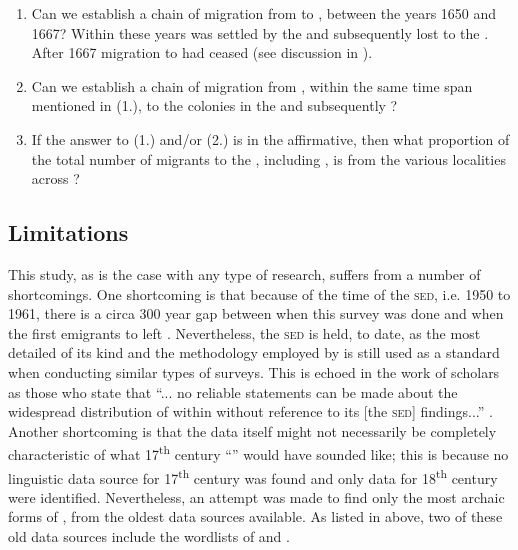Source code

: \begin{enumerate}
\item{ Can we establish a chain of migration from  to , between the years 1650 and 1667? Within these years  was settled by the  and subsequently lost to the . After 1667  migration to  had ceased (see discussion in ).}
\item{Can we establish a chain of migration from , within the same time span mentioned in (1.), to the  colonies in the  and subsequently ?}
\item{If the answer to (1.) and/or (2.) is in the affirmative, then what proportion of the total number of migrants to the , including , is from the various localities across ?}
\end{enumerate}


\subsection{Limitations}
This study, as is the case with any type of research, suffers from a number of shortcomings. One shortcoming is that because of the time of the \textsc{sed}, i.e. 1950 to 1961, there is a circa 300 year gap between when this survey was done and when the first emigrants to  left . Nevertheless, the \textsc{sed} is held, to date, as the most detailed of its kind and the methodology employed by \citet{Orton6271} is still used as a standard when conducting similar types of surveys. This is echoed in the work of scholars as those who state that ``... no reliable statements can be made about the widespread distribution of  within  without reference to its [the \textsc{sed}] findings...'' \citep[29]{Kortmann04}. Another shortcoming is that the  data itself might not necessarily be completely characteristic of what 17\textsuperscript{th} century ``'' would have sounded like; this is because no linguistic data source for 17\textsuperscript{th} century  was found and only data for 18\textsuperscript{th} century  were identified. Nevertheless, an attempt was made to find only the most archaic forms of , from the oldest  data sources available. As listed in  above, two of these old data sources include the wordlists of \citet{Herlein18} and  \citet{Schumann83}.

---

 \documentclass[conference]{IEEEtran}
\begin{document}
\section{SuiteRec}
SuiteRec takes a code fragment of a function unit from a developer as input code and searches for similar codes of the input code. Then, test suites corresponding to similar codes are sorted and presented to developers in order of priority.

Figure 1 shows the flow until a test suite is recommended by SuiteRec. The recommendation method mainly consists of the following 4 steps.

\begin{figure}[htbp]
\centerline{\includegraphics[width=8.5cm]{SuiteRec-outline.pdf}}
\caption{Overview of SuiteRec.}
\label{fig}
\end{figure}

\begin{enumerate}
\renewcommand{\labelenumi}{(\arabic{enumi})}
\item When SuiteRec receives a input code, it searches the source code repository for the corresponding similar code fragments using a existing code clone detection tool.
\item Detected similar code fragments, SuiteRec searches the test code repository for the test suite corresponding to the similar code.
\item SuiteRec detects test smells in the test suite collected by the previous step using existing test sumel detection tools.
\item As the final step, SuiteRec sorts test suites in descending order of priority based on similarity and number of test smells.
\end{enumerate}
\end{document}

---

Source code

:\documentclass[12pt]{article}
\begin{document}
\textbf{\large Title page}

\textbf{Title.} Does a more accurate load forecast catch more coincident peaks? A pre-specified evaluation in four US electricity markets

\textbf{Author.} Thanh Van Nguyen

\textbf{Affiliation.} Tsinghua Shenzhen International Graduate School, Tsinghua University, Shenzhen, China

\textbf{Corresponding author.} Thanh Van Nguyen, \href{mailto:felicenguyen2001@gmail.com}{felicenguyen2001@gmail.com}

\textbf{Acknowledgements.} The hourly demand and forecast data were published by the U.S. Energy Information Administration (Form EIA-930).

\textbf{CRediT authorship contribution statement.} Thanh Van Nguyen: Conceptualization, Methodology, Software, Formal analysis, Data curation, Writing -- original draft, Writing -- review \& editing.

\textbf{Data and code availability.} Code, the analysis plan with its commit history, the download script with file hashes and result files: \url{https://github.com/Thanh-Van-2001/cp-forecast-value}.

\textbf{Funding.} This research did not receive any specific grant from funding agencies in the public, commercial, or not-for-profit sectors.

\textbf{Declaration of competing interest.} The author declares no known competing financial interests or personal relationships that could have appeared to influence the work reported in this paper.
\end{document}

• **Exercise aim**:
Only lines with the word "documentclass" count here; copy every one from the records.

• **Answer box**:
 \documentclass[conference]{IEEEtran}
:\documentclass[12pt]{article}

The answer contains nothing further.